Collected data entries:
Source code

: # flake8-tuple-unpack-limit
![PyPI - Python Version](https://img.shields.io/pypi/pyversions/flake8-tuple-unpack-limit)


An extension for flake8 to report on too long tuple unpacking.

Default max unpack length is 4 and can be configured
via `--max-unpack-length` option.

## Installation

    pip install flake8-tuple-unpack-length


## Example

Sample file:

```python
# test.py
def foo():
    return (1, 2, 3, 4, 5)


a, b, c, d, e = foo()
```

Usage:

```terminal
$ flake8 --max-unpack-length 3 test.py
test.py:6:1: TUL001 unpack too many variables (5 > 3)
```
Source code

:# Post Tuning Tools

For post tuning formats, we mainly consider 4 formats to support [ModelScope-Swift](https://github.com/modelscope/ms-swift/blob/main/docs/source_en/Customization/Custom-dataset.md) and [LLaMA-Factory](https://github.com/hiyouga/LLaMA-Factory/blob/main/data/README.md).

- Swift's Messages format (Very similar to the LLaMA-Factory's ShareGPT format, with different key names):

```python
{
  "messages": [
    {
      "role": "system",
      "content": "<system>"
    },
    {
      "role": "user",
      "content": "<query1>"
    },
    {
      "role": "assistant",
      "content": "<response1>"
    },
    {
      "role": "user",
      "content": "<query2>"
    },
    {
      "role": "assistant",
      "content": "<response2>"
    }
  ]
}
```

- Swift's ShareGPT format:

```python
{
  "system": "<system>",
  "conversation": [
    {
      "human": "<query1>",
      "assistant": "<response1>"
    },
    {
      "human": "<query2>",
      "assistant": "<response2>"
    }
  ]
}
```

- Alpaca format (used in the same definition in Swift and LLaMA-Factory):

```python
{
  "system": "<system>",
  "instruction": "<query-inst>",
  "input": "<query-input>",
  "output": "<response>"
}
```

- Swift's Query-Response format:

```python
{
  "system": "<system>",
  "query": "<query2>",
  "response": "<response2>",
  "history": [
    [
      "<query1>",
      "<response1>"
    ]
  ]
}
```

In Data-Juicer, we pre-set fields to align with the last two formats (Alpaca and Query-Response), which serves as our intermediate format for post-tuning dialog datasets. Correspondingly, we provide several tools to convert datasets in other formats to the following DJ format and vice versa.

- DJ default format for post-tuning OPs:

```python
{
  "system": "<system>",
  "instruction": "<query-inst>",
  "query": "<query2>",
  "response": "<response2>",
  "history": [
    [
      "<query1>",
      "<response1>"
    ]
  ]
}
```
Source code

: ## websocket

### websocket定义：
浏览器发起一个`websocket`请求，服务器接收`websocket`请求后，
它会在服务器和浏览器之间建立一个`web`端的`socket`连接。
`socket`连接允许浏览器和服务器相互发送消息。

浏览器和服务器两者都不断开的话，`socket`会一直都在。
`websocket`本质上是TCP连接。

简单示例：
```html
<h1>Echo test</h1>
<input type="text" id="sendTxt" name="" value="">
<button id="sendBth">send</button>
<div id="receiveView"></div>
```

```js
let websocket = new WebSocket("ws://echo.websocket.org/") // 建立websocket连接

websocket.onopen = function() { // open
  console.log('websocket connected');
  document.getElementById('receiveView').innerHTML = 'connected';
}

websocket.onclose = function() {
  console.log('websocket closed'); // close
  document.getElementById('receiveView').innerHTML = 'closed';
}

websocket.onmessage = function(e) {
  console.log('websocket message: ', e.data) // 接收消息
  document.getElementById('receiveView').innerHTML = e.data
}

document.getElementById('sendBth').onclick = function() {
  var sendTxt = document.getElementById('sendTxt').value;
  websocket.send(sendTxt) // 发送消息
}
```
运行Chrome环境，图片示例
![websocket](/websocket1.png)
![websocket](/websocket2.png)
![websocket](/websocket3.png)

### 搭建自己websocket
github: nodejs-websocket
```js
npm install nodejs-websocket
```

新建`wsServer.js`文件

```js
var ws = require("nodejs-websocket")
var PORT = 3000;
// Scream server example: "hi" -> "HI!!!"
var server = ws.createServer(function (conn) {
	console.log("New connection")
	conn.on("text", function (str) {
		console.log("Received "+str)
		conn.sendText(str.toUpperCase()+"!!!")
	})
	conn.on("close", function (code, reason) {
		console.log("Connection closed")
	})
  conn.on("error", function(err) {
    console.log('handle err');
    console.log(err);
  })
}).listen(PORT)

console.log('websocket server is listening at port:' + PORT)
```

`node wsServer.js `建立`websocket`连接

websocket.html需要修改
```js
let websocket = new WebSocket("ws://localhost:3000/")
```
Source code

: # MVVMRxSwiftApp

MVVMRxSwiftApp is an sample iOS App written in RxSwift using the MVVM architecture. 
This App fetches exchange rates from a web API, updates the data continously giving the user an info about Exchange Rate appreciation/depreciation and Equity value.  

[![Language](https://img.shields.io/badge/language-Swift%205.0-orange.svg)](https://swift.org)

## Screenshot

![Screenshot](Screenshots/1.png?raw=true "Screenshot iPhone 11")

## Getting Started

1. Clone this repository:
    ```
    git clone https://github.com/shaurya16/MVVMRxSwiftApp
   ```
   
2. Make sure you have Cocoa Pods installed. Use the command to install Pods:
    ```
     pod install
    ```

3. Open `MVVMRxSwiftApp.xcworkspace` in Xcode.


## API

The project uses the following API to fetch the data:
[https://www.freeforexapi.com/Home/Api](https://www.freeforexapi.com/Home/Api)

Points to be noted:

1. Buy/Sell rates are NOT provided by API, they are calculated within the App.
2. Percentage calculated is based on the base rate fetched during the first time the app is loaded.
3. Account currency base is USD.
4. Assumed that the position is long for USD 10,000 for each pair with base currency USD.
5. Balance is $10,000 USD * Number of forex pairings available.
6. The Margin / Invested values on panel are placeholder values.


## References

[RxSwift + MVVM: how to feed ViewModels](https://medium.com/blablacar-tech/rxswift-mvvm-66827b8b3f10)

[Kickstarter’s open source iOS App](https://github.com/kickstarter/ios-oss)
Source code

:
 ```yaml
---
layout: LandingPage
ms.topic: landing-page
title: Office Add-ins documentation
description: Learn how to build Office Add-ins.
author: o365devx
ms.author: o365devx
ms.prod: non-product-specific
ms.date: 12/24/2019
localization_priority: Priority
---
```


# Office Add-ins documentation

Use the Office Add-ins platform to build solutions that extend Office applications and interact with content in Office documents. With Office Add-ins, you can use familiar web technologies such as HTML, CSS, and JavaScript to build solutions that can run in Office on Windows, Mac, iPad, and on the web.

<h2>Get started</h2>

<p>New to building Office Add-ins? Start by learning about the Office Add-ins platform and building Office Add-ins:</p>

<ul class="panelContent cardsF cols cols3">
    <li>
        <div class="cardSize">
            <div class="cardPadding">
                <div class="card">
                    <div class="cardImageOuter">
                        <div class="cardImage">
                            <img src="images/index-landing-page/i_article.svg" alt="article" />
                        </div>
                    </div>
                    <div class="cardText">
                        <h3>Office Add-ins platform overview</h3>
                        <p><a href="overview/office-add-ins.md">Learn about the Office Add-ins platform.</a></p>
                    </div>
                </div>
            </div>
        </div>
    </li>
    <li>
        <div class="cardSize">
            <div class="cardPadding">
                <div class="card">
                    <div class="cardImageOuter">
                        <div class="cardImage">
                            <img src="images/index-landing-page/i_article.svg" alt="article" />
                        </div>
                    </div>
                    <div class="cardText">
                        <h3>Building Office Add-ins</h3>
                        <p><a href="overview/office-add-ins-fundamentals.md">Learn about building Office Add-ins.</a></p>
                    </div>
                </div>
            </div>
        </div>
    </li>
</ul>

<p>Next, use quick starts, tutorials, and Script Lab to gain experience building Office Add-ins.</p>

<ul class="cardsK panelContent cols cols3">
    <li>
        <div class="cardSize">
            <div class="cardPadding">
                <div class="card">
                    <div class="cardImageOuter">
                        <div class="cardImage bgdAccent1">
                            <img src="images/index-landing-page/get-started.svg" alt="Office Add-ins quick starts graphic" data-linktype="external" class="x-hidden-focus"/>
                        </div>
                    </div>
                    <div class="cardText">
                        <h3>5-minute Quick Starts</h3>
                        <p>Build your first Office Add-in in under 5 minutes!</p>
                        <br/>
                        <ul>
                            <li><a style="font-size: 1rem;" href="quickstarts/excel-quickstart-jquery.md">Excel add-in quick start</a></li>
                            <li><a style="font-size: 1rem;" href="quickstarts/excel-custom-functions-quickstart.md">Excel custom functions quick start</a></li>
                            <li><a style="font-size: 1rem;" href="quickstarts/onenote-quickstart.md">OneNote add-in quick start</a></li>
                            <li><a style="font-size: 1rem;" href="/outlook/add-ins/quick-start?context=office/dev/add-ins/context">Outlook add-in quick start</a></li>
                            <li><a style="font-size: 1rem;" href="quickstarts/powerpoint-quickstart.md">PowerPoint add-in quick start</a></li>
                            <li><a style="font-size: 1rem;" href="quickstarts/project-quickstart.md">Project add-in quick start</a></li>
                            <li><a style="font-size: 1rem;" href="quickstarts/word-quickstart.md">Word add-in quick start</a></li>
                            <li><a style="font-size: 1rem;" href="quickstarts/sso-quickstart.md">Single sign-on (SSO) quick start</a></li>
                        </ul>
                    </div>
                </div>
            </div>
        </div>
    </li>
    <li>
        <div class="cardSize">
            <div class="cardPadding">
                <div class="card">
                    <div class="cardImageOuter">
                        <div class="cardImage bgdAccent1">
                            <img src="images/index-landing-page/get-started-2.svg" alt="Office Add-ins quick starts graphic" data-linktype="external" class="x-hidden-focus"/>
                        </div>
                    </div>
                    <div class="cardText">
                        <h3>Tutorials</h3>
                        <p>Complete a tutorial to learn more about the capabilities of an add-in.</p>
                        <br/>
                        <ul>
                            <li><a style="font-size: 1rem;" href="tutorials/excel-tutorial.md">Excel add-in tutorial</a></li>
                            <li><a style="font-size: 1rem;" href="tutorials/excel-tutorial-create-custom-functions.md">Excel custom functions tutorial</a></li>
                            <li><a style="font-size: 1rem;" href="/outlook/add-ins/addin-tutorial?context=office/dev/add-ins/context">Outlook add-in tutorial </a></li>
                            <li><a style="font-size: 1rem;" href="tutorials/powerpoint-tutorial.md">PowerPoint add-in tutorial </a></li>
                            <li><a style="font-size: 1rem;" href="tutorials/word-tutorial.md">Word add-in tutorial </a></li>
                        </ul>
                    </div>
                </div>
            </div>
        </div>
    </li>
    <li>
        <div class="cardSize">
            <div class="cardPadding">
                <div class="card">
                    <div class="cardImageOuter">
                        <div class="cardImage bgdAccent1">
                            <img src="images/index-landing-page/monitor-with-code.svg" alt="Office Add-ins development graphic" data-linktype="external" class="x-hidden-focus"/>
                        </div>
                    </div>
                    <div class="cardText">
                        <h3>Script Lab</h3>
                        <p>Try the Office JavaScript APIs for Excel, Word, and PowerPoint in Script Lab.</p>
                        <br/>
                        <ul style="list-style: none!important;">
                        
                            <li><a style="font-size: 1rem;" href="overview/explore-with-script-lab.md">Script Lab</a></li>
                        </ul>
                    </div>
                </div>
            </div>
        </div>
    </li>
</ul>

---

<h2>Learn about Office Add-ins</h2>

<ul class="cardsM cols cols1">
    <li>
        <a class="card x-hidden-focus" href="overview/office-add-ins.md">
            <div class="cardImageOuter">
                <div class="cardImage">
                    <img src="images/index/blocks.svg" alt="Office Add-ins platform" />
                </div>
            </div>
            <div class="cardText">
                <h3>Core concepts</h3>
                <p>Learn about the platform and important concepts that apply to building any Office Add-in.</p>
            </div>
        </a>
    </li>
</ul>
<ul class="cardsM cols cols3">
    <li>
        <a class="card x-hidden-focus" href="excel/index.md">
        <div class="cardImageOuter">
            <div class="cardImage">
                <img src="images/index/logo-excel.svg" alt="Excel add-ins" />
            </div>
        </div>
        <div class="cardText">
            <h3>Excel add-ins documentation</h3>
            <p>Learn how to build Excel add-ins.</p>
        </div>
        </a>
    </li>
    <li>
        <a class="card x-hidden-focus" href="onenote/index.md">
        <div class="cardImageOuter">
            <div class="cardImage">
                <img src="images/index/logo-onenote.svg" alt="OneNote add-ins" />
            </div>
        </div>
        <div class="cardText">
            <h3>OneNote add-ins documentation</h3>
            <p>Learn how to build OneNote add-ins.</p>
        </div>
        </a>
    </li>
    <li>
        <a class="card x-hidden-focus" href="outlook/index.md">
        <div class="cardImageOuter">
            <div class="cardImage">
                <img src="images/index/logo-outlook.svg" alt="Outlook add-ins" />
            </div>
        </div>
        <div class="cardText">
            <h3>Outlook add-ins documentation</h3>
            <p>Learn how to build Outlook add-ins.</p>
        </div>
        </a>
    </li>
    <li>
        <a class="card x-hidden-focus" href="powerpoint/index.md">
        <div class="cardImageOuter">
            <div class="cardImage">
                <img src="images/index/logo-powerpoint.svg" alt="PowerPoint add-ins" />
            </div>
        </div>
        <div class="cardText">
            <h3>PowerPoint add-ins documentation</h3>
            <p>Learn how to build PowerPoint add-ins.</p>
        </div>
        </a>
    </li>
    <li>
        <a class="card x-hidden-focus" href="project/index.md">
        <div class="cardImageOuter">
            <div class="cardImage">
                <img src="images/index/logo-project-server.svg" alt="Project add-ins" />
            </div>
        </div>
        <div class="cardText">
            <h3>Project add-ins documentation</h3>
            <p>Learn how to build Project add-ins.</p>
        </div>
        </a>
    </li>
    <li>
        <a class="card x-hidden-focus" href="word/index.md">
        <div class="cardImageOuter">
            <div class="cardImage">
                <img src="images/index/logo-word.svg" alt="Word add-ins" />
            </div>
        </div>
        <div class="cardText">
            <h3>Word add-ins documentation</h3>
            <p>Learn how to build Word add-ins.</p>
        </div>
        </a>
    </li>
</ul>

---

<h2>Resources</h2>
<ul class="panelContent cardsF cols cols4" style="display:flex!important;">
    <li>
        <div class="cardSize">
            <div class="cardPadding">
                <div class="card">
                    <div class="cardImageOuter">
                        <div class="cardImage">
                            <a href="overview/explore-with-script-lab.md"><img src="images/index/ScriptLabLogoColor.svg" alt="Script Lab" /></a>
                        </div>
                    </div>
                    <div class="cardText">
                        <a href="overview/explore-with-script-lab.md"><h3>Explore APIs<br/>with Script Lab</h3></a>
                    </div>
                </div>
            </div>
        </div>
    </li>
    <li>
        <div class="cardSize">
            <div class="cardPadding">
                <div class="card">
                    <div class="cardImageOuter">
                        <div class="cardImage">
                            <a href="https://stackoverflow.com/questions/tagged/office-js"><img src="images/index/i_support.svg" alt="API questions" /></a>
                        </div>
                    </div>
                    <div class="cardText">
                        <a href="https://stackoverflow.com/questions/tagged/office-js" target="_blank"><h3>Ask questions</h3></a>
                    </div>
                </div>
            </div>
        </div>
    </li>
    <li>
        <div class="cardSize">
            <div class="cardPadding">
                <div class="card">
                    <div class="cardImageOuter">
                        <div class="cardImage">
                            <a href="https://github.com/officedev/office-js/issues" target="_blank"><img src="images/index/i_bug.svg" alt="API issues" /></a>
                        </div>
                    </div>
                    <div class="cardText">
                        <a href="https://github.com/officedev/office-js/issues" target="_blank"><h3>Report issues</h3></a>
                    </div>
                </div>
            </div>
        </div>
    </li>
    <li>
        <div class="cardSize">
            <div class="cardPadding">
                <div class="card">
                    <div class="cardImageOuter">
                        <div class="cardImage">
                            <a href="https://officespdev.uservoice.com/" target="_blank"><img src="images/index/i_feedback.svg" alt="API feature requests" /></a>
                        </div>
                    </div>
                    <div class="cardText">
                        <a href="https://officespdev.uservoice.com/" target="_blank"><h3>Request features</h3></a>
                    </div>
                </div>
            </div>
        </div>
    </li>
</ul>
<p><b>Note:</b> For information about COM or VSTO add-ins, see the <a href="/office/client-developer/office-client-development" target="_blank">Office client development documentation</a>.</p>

REQUIREMENT: Stop after the line containing "Post Tuning Tools": print exactly the lines from the start of the entries above up to it, that line included.

EXERCISE SOLUTION:
Source code

: # flake8-tuple-unpack-limit
![PyPI - Python Version](https://img.shields.io/pypi/pyversions/flake8-tuple-unpack-limit)


An extension for flake8 to report on too long tuple unpacking.

Default max unpack length is 4 and can be configured
via `--max-unpack-length` option.

## Installation

    pip install flake8-tuple-unpack-length


## Example

Sample file:

```python
# test.py
def foo():
    return (1, 2, 3, 4, 5)


a, b, c, d, e = foo()
```

Usage:

```terminal
$ flake8 --max-unpack-length 3 test.py
test.py:6:1: TUL001 unpack too many variables (5 > 3)
```
Source code

:# Post Tuning Tools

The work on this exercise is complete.